Thanks for letting me know that CEV is obsolete. I'll have to look into the details. However, I don't think our disagreement is in that area.
it's easy to say we should increase happiness, all else being equal. It's not so obvious that we should increase it at the expense of other things
Agreed, but the argument works just as well for decreasing happiness as for possible increases. Even someone who valued their own happiness 1000x more than that of others would still prefer to suffer than for 1001 people to suffer. If they also value their own life 1000x as much as other people's lives, they would be willing to die to prevent 1001+ deaths. If you added up the total number of utils of happiness, according to his or her utility function, 99.9999% of the happiness they value would be happiness in other people, assuming there are on the order of billions of people and that they bite the bullet on the repugnant conclusion. (For simplicity's sake.)

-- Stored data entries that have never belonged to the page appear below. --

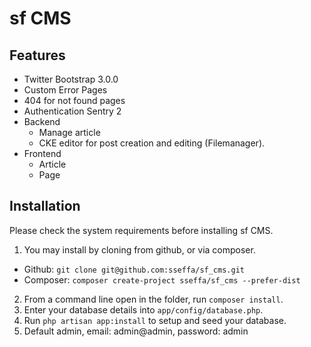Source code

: sf CMS
=============

## Features

* Twitter Bootstrap 3.0.0
* Custom Error Pages	
* 404 for not found pages	
* Authentication Sentry 2
* Backend	
  * Manage article
  * CKE editor for post creation and editing (Filemanager).
* Frontend
  * Article 
  * Page

## Installation

Please check the system requirements before installing sf CMS.  

1. You may install by cloning from github, or via composer.  
  * Github: `git clone git@github.com:sseffa/sf_cms.git`
  * Composer: `composer create-project sseffa/sf_cms --prefer-dist`
2. From a command line open in the folder, run `composer install`.  
3. Enter your database details into `app/config/database.php`.  
4. Run `php artisan app:install` to setup and seed your database.
5. Default admin, email: admin@admin, password: admin
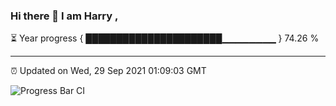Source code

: ### Hi there 👋 I am Harry , 

⏳ Year progress { ██████████████████████▁▁▁▁▁▁▁▁ } 74.26 %

---

⏰ Updated on Wed, 29 Sep 2021 01:09:03 GMT

![Progress Bar CI](https://github.com/duykhang68/duykhang68/workflows/Progress%20Bar%20CI/badge.svg)

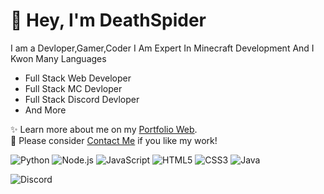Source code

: # 👋 Hey, I'm DeathSpider
I am a Devloper,Gamer,Coder I Am Expert In Minecraft Development And I Kwon Many Languages

* Full Stack Web Developer
* Full Stack MC Devloper
* Full Stack Discord Devloper
* And More



✨️ Learn more about me on my [Portfolio Web](http://spiderr.fun).
<br>
💖 Please consider [Contact Me](admin@spiderr.fun) if you like my work!

![Python](https://img.shields.io/badge/Python-3776AB?style=for-the-badge&logo=python&logoColor=white) ![Node.js](https://img.shields.io/badge/Node.js-43853D?style=for-the-badge&logo=node.js&logoColor=white)
![JavaScript](https://img.shields.io/badge/JavaScript-F7DF1E?style=for-the-badge&logo=javascript&logoColor=black)
![HTML5](https://img.shields.io/badge/HTML5-E34F26?style=for-the-badge&logo=html5&logoColor=white)
![CSS3](https://img.shields.io/badge/CSS3-1572B6?style=for-the-badge&logo=css3&logoColor=white)
![Java](https://img.shields.io/badge/Java-007396?style=for-the-badge&logo=java&logoColor=white)


![Discord](https://lanyard.cnrad.dev/api/1018366848770777149)
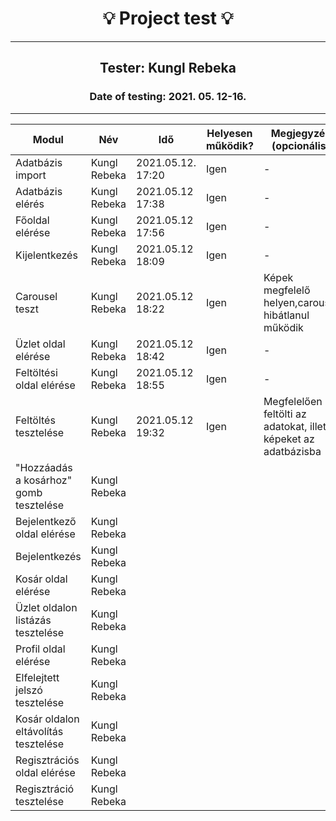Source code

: <h1 align= "center">💡️ Project test 💡️</h1>
<hr>
<h2 align= "center"> Tester: Kungl Rebeka</h2>
<h3 align= "center"> Date of testing: 2021. 05. 12-16. </h3>
<hr>

| Modul | Név | Idő | Helyesen működik? | Megjegyzés (opcionális) |
|-------|------|------|--------------------------|-----------|
| Adatbázis import | Kungl Rebeka | 2021.05.12. 17:20 | Igen | - |
| Adatbázis elérés | Kungl Rebeka | 2021.05.12 17:38 | Igen | - |
| Főoldal elérése | Kungl Rebeka | 2021.05.12 17:56 | Igen | - |
| Kijelentkezés | Kungl Rebeka | 2021.05.12 18:09 | Igen | - |
| Carousel teszt | Kungl Rebeka | 2021.05.12 18:22 | Igen | Képek megfelelő helyen,carousel hibátlanul működik  |
| Üzlet oldal elérése | Kungl Rebeka | 2021.05.12 18:42 | Igen | - |
| Feltöltési oldal elérése | Kungl Rebeka|  2021.05.12 18:55 | Igen | - |
| Feltöltés tesztelése | Kungl Rebeka | 2021.05.12 19:32 | Igen | Megfelelően feltölti az adatokat, illetve képeket az adatbázisba  |
| "Hozzáadás a kosárhoz" gomb tesztelése | Kungl Rebeka |  |  |  |
| Bejelentkező oldal elérése | Kungl Rebeka |  |  |  |
| Bejelentkezés | Kungl Rebeka |  |  |  |
| Kosár oldal elérése | Kungl Rebeka |  |  |  |
| Üzlet oldalon listázás tesztelése | Kungl Rebeka |  |  |  |  |
| Profil oldal elérése | Kungl Rebeka |  |  |   |
| Elfelejtett jelszó tesztelése| Kungl Rebeka |  |  |  |
| Kosár oldalon eltávolítás tesztelése | Kungl Rebeka |  |  |  |
| Regisztrációs oldal elérése | Kungl Rebeka |  |  |  |
| Regisztráció tesztelése| Kungl Rebeka |  |  |  |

But all that's really just to argue that there are things worth dying for, in the case of many people. My central argument looks something like this:
There are things worth dying for. Loosing something valuable, like by suppressing a biased emotion, is less bad than dying. If suppressing emotional empathy boosts the impact of cognitive empathy (I'm not sure it does) enough to achieve something worth dying for, then one should do so.
But I'm not sure things are so dire. The argument gets more charitable when re-framed as boosting cognitive empathy instead. In reality, I think what's actually going on is empathy either triggers something like near-mode thinking or far-mode, and these two possibilities are what leads to "emotional empathy" and "cognitive empathy". If so, then "discarding [emotional] empathy" seems far less worrying. It's just a cognitive habit. In principle though, if sacrificing something more actually was necessary for the greater good, then that would outweigh personal loss.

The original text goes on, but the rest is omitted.